In the data below, the answer is the run of lines from the line containing "uniforme de $n$" through the line containing "claramente más cortos que", both included; print it exactly and nothing else.

Source information: Begin

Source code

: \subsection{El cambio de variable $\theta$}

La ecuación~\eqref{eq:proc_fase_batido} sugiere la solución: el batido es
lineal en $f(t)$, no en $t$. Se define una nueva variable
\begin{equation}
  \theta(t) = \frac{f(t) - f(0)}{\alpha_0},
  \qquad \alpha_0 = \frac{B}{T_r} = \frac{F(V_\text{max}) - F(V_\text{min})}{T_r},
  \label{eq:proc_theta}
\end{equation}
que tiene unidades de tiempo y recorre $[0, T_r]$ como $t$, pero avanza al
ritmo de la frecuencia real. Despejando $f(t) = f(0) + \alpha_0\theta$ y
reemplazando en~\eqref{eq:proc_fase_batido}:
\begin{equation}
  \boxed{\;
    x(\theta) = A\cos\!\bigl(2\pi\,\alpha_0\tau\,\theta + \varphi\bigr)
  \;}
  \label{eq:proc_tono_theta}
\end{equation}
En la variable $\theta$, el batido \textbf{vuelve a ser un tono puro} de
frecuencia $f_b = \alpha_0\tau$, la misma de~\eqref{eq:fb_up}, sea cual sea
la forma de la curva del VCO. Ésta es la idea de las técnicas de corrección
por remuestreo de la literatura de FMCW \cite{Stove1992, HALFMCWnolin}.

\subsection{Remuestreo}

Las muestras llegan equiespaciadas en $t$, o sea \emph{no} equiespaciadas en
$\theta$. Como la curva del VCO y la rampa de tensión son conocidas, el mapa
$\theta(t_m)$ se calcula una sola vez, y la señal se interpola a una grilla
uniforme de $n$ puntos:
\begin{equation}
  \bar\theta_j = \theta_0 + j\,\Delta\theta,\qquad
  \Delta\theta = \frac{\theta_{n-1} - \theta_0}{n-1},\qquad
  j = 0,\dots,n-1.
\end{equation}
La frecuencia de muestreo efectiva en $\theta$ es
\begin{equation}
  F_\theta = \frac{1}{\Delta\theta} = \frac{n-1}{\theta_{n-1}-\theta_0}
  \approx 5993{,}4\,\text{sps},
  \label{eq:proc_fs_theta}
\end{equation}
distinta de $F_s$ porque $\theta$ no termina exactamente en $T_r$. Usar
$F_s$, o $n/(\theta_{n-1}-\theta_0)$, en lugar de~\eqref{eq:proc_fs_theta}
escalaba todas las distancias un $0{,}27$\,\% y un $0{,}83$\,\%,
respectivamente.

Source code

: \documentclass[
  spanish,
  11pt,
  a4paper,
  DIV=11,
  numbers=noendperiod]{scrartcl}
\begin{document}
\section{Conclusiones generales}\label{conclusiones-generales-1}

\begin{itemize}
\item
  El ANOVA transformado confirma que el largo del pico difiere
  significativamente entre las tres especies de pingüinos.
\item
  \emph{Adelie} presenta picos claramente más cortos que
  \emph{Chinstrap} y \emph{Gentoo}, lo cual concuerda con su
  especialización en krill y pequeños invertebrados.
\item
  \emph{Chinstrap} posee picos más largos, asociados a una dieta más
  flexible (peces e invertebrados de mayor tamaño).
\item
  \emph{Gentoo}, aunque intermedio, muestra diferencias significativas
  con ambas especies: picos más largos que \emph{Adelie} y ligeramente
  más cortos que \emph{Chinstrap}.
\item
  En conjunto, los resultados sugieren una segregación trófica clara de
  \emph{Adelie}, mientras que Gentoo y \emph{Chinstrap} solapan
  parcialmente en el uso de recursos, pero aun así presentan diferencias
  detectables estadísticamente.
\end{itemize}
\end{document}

Source information: End

_Your solution_
uniforme de $n$ puntos:
\begin{equation}
  \bar\theta_j = \theta_0 + j\,\Delta\theta,\qquad
  \Delta\theta = \frac{\theta_{n-1} - \theta_0}{n-1},\qquad
  j = 0,\dots,n-1.
\end{equation}
La frecuencia de muestreo efectiva en $\theta$ es
\begin{equation}
  F_\theta = \frac{1}{\Delta\theta} = \frac{n-1}{\theta_{n-1}-\theta_0}
  \approx 5993{,}4\,\text{sps},
  \label{eq:proc_fs_theta}
\end{equation}
distinta de $F_s$ porque $\theta$ no termina exactamente en $T_r$. Usar
$F_s$, o $n/(\theta_{n-1}-\theta_0)$, en lugar de~\eqref{eq:proc_fs_theta}
escalaba todas las distancias un $0{,}27$\,\% y un $0{,}83$\,\%,
respectivamente.

Source code

: \documentclass[
  spanish,
  11pt,
  a4paper,
  DIV=11,
  numbers=noendperiod]{scrartcl}
\begin{document}
\section{Conclusiones generales}\label{conclusiones-generales-1}

\begin{itemize}
\item
  El ANOVA transformado confirma que el largo del pico difiere
  significativamente entre las tres especies de pingüinos.
\item
  \emph{Adelie} presenta picos claramente más cortos que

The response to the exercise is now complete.